* [Activity]: Copy out, from the entries below, each line holding the string "como".

[Saved data entries]

..............................

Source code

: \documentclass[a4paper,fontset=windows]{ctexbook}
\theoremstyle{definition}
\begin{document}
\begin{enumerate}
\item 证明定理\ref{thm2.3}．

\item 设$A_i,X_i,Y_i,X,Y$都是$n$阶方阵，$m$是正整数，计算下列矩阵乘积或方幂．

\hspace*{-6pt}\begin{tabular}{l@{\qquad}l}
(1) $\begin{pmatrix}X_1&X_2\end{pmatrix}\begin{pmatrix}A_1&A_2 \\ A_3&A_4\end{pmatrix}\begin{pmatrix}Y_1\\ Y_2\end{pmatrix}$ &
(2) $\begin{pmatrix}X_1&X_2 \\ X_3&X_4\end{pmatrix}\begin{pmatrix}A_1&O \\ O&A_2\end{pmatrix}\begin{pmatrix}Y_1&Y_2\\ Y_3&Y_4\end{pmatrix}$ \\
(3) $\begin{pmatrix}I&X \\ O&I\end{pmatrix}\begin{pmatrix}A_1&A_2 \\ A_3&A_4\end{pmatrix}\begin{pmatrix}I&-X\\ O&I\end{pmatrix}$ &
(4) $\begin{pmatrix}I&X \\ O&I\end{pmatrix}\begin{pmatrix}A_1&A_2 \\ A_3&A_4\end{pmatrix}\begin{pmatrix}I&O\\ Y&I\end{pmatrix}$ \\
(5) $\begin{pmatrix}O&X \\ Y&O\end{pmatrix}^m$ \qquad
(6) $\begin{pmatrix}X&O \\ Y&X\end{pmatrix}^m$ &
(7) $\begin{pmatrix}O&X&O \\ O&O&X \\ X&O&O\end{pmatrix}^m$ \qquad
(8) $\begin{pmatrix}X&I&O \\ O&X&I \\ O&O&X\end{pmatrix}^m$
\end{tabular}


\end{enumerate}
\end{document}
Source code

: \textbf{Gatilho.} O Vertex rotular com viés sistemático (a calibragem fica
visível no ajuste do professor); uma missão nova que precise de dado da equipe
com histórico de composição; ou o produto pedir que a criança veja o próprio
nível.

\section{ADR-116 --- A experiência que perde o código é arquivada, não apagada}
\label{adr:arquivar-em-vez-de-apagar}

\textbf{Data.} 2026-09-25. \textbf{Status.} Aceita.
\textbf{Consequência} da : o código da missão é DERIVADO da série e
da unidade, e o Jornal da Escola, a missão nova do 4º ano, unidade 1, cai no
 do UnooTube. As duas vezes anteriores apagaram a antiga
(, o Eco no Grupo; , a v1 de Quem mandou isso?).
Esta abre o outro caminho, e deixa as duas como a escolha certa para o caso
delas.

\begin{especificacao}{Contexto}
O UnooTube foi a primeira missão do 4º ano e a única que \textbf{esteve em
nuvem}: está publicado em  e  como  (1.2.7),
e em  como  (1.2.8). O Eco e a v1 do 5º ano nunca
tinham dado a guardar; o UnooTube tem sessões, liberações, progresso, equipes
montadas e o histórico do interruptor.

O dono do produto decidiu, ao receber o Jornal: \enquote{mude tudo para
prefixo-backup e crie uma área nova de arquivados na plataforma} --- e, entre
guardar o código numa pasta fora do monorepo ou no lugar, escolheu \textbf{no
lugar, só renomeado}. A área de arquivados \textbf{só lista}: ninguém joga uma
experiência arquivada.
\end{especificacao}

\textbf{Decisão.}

..............................

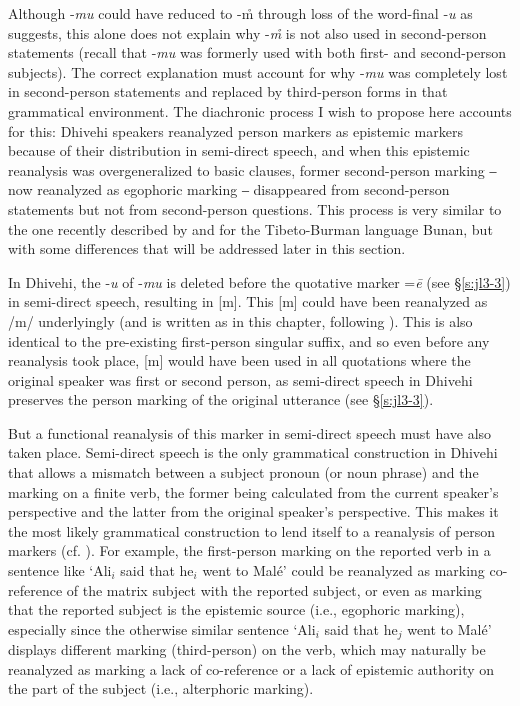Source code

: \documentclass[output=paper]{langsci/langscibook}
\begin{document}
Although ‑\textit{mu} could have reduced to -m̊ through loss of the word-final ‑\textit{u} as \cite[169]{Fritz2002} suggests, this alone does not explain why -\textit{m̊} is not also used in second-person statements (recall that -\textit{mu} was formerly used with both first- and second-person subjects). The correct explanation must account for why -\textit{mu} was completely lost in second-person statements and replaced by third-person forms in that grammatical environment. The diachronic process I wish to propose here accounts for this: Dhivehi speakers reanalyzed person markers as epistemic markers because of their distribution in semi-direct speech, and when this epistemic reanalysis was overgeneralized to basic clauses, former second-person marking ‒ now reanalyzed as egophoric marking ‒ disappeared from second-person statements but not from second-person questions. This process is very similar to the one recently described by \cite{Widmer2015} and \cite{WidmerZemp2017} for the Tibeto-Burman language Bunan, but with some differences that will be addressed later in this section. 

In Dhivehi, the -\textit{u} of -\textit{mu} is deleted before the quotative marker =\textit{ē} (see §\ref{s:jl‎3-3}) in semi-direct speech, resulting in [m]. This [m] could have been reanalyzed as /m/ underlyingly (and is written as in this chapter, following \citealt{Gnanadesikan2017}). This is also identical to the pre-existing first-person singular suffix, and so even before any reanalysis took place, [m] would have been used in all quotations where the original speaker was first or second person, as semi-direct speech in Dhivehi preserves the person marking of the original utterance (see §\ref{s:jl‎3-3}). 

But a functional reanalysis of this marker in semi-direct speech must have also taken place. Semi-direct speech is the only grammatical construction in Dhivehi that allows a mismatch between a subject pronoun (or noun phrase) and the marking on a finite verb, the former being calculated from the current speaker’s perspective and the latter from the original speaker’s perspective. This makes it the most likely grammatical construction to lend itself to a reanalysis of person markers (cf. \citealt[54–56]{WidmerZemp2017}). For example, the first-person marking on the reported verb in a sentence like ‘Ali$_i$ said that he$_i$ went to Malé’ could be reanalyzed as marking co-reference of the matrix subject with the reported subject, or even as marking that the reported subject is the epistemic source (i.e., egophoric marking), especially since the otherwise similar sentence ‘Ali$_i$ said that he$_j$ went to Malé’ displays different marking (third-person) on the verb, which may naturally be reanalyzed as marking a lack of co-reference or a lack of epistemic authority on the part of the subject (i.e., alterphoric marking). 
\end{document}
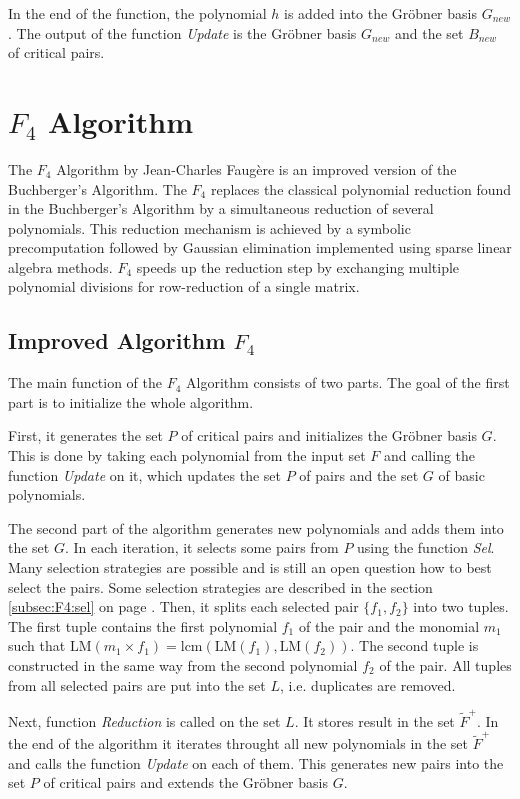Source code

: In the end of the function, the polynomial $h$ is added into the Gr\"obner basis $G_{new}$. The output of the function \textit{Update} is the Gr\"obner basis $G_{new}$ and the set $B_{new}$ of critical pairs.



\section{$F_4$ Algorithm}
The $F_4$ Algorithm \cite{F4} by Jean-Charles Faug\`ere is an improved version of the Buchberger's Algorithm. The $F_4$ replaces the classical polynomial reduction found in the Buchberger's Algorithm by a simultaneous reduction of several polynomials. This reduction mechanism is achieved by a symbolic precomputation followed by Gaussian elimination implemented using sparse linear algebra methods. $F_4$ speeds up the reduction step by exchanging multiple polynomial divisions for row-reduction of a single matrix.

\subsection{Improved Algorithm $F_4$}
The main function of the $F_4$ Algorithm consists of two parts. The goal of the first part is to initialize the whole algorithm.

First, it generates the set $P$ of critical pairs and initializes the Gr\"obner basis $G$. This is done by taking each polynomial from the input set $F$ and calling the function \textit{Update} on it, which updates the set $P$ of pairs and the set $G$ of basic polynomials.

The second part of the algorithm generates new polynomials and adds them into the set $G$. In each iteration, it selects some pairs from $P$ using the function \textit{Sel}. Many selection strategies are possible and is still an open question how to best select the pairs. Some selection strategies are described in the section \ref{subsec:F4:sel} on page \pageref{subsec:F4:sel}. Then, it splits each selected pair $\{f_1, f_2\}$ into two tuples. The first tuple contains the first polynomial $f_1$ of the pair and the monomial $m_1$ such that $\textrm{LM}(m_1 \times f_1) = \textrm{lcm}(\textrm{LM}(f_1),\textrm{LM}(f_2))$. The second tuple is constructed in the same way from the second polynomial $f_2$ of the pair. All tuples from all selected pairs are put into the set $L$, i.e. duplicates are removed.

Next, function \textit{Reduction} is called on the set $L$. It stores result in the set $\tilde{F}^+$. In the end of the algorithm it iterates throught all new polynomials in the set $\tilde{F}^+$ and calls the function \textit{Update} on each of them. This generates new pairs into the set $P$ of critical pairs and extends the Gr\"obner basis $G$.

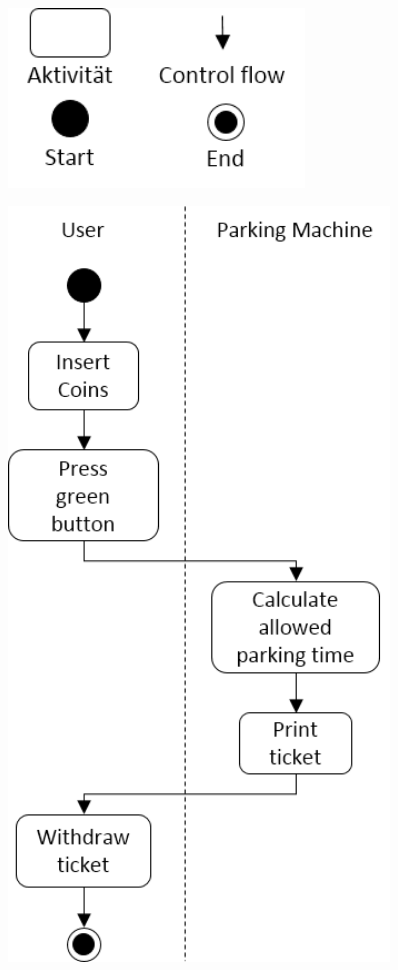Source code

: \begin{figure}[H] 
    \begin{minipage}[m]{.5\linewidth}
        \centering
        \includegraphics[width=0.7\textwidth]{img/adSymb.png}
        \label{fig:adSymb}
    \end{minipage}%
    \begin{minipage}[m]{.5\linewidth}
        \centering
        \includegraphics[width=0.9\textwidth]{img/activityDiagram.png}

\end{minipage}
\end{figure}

..............................

* [Task solution]:
Esta abre o outro caminho, e deixa as duas como a escolha certa para o caso
nuvem}: está publicado em  e  como  (1.2.7),
e em  como  (1.2.8). O Eco e a v1 do 5º ano nunca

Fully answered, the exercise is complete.